▶ Task brief:
In the listing below, print exactly the lines between the line holding "- Explicit file" and the line holding "- 2GB RAM (for 4k context window)", inclusive, and no more.

_ _ _

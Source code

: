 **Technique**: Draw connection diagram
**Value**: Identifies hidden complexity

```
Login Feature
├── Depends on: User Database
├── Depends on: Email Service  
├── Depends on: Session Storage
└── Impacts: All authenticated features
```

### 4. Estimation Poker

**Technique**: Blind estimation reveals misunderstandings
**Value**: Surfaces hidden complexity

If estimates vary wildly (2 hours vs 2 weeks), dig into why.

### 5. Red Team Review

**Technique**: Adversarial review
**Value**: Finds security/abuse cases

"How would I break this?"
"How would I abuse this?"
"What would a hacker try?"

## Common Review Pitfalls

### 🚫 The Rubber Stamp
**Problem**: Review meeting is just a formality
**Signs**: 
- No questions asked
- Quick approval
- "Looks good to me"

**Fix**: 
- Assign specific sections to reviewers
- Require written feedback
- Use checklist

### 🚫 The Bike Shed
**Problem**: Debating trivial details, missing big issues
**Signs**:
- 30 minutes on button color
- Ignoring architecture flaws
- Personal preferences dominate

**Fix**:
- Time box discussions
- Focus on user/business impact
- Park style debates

_ _ _

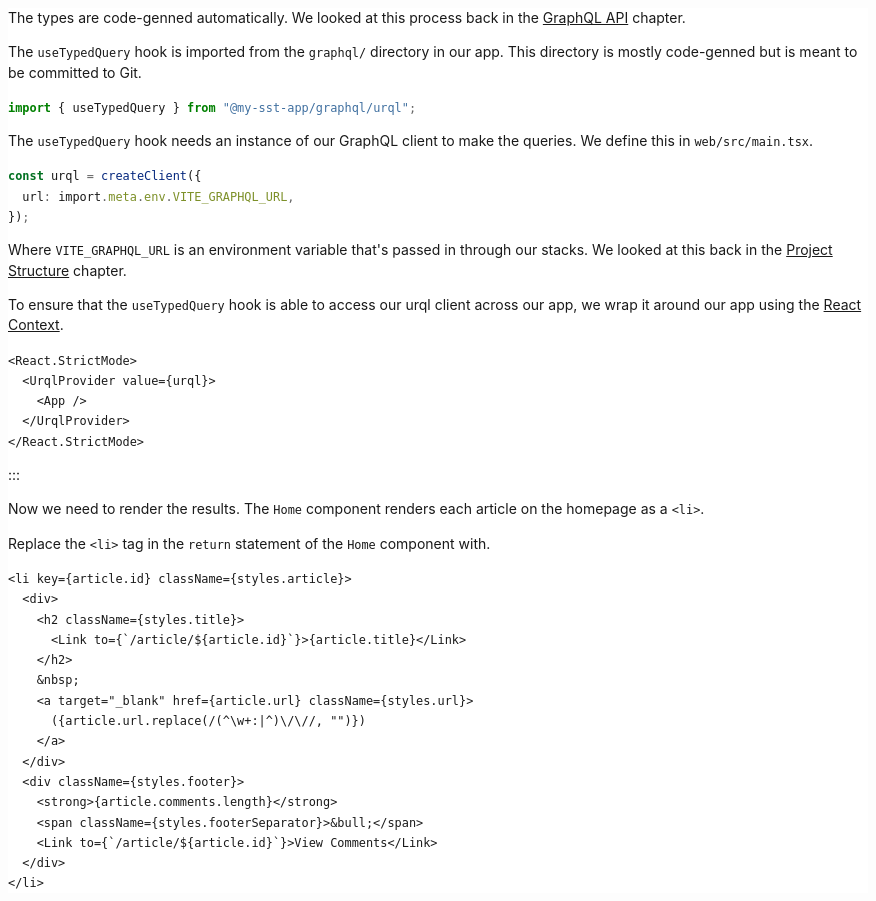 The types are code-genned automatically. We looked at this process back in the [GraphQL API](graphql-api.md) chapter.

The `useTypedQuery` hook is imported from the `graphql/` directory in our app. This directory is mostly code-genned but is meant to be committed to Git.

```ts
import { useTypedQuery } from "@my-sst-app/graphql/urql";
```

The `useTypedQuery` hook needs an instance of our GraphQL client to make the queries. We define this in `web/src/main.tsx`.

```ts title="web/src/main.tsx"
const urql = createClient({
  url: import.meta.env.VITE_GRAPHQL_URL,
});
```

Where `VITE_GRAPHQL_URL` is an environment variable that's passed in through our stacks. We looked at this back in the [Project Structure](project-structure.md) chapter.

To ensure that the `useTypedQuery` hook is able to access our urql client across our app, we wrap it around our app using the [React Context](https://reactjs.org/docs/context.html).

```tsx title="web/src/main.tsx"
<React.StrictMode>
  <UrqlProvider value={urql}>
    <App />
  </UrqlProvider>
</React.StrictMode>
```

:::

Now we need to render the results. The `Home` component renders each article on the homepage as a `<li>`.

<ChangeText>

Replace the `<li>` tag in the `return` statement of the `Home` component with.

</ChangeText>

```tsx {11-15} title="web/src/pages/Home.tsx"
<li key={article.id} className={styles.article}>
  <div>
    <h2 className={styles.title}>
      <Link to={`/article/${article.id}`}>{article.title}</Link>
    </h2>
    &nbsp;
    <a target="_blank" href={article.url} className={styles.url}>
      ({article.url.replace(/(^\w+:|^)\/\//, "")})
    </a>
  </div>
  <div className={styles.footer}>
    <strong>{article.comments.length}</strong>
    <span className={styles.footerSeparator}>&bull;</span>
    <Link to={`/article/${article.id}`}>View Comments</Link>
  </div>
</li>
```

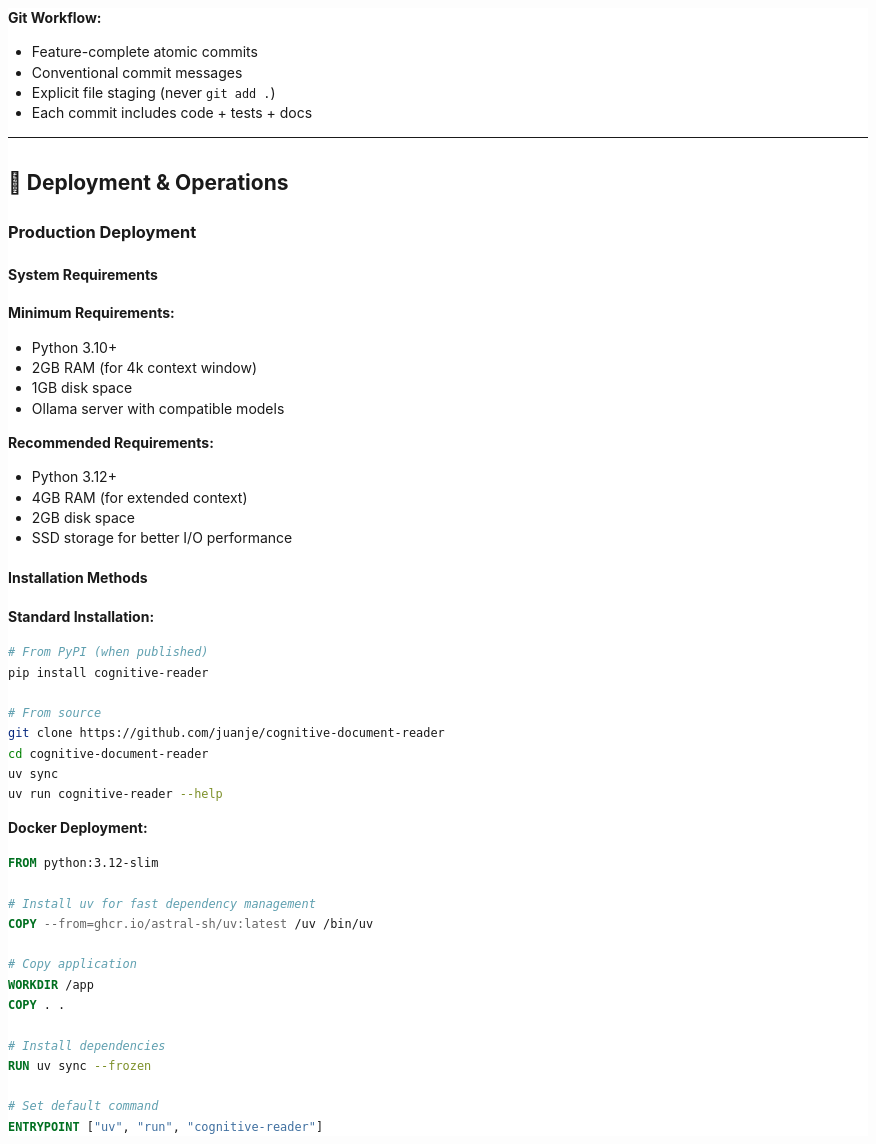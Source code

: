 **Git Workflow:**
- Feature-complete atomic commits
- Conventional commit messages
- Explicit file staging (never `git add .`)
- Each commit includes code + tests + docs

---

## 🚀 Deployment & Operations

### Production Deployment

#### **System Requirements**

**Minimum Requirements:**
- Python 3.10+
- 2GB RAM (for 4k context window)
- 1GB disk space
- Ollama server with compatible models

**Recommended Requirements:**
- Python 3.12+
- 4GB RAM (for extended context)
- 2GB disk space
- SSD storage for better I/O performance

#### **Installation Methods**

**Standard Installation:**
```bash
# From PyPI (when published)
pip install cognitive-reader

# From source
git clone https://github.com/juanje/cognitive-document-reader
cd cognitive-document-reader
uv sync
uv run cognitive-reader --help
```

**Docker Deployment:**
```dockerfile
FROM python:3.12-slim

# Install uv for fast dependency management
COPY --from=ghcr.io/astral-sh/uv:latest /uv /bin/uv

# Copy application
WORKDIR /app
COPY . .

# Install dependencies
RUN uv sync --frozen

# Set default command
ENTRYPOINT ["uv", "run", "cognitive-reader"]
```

_ _ _

▶ Task solution:
- Explicit file staging (never `git add .`)
- Each commit includes code + tests + docs

---

## 🚀 Deployment & Operations

### Production Deployment

#### **System Requirements**

**Minimum Requirements:**
- Python 3.10+
- 2GB RAM (for 4k context window)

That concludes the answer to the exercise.